So, South Carolina reggae rock. Not so far-fetched when you think about it. We’ve got a coast and a history of traditional beach music. It’s about as close or closer to Jamaica than most of the other states, so why not? 311 are from Nebraska, anyway. Coming from the decidely non-beach front locale of Columbia, Lefty at the Washout have been giving this style a go for several years and their newest album That Just Happened puts the band right up there with any of their peers in this genre. With killer production that is level with anything out there and flawless playing, the band stakes their claim to the top of the heap. These guys really just goof on the notion that a local band can’t be competitve in a national market. On lead vocals and guitar is Charles Wilkie, who has a pleasant singing demeanor that fits the songs laid back style, even if he isn’t striving for any technical histrionics. Well played instrumentation courtesy of Stan Laraque (lead guitar), Jay Foster (bass), Barry Hicks (drums), Jonohn Taylor (turntables) and Rob Grookett (sax, keys) round out the roster and I have to say that the horns on this album probably are the draw for me. Grookett took some of these tunes to the next level, for sure.
The band has been bracketed with Sublime, Slightly Stoopid and others in the reggae/ rock hybrid style and the comparisons are valid, but I warn the listener of taking them too seriously. If you like those bands, you will find something here to keep your interest, true. But if you’re expecting the underlying punk fury of a band like Sublime or the ska allusions of 311 or Slightly Stoopid, it’s either not present or subdued; ’90s bands like Sugar Ray or Smashmouth could be a more dominant reference point. Those bands had a reggae-like alt rock sound with forays into turntablism that transmogrified into pop radio success, and it would be interesting to see how a band from South Carolina fares in 2015 with the same formula.
Album opener “The Get Down” starts with scratching and a chill reggae guitar soon propels this song into a pure pop paean to partying without drama. It’s a lyrical theme that defines the band, so no need to argue with it; you know what to expect and they do it well.
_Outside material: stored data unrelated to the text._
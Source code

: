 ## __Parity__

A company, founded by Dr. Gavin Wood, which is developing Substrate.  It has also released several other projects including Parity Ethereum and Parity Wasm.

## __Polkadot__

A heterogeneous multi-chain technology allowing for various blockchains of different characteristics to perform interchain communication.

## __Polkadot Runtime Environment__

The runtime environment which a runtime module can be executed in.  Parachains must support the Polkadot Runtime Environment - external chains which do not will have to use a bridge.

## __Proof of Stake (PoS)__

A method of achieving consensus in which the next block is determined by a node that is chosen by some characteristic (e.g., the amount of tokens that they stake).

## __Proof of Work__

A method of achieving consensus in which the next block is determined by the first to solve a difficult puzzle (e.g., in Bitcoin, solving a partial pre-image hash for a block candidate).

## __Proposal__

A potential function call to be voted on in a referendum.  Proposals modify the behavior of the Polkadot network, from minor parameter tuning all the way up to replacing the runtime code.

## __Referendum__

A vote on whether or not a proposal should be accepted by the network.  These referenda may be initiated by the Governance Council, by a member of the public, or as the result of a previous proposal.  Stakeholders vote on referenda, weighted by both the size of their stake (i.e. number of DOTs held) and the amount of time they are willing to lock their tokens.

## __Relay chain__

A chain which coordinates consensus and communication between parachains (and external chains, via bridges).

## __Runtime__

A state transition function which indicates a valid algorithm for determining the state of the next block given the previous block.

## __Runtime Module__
Songs are meant for chilling at the beach/ lake/ pier/ bar/ you name it and they’ve got it down to a science. Nice guitar licks and a sax break at the end give it a slight jazz feel during the fadeout. “Roll On” leads in with distorted guitars and the drums gain power on the chorus, making it a more rocking affair, with some transcedent pop vocals layered on top. The title track is a song about “playing reggae on the lake” and it sums up the band’s mission statement, both lyrically and musically.
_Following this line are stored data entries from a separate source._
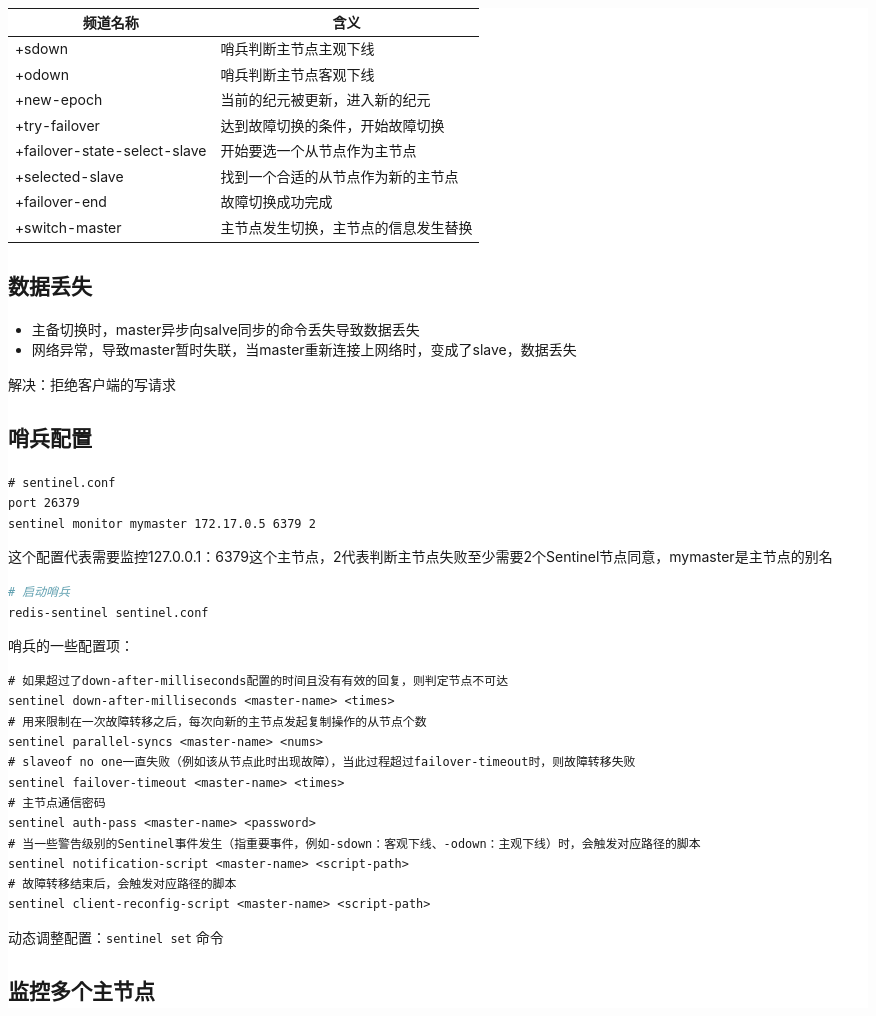 频道名称|含义
-|-
+sdown|哨兵判断主节点主观下线
+odown|哨兵判断主节点客观下线
+new-epoch|当前的纪元被更新，进入新的纪元
+try-failover|达到故障切换的条件，开始故障切换
+failover-state-select-slave|开始要选一个从节点作为主节点
+selected-slave|找到一个合适的从节点作为新的主节点
+failover-end|故障切换成功完成
+switch-master|主节点发生切换，主节点的信息发生替换

## 数据丢失

- 主备切换时，master异步向salve同步的命令丢失导致数据丢失
- 网络异常，导致master暂时失联，当master重新连接上网络时，变成了slave，数据丢失

解决：拒绝客户端的写请求

## 哨兵配置

```config
# sentinel.conf
port 26379
sentinel monitor mymaster 172.17.0.5 6379 2
```

这个配置代表需要监控127.0.0.1：6379这个主节点，2代表判断主节点失败至少需要2个Sentinel节点同意，mymaster是主节点的别名

```sh
# 启动哨兵
redis-sentinel sentinel.conf
```

哨兵的一些配置项：

```properties
# 如果超过了down-after-milliseconds配置的时间且没有有效的回复，则判定节点不可达
sentinel down-after-milliseconds <master-name> <times>
# 用来限制在一次故障转移之后，每次向新的主节点发起复制操作的从节点个数
sentinel parallel-syncs <master-name> <nums>
# slaveof no one一直失败（例如该从节点此时出现故障），当此过程超过failover-timeout时，则故障转移失败
sentinel failover-timeout <master-name> <times>
# 主节点通信密码
sentinel auth-pass <master-name> <password>
# 当一些警告级别的Sentinel事件发生（指重要事件，例如-sdown：客观下线、-odown：主观下线）时，会触发对应路径的脚本
sentinel notification-script <master-name> <script-path>
# 故障转移结束后，会触发对应路径的脚本
sentinel client-reconfig-script <master-name> <script-path>
```

动态调整配置：`sentinel set` 命令

## 监控多个主节点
“That’s Cool” has scratching and samples right out of the Sugar Ray playbook but “Boogie Man” is a little bit of a game changer with some experimentation. A great sax intro and a relaxed Sublime-like feel changes into a rocking pre-chorus. Then comes the soaring chorus and a strange lo-fi ending. It’s a nice change of pace and keeps things interesting. “Rules” is probably my favorite track. Modern soul with cool sax fills, it reminds me of Men at Work (!?). It might be the least overtly reggae song of the bunch, but there are still some ska/ reggae guitar parts so you won’t forget the band’s focus. The sax solo is pure ’80s rock, but I say to the band: well played. Because ’80s sax rock probably doesn’t get enough love, anyway. Kudos. “Lyrical High” is standard reggae with lots of scratching and the rap breakdown fits it well, especially when followed by a cascading guitar solo. The straight-up reggae of “Mucho Culo” is about exactly what you think it is. Odes to the nicest qualities of certain senoritas might betray a Sublime influence, but the band gives it their best unique spin. “Be Mine” is the pop ballad, recalling Sugar Ray or maybe even something out of the more soulful reaches of the Faith No More catalog. Album closer “Reeses to Pieces” might be the closest one here to ska and as always the horns bring it.
I have to say that as a big Sublime fan in the early ’90s, I sometimes get a little frustrated at modern bands who are reaping the seeds that Bradley Nowell has sown. It often seems like newer bands have their hearts in the right places, but require more inspiration to keep this style alive. And while Lefty at the Washout might need a little more depth lyrically to pick themselves up out of the crowd of contenders, they definitely have the chops, production, focus and well, just the perfect mission statement (“playing reggae on the lake”) to maybe make a lot of people outside of South Carolina realize that indeed, That Just Happened.
Recommended if you like: Sublime, Sugar Ray, Smashmouth
Sean Knight is a native South Carolinian who has spent his life bouncing back and forth between SC and Texas, playing in bands you probably never heard of in both states and stinking up open-mic nights in the Low Country for many years. He plays, collects, listens to and probably spends too much of his life obsessing over music.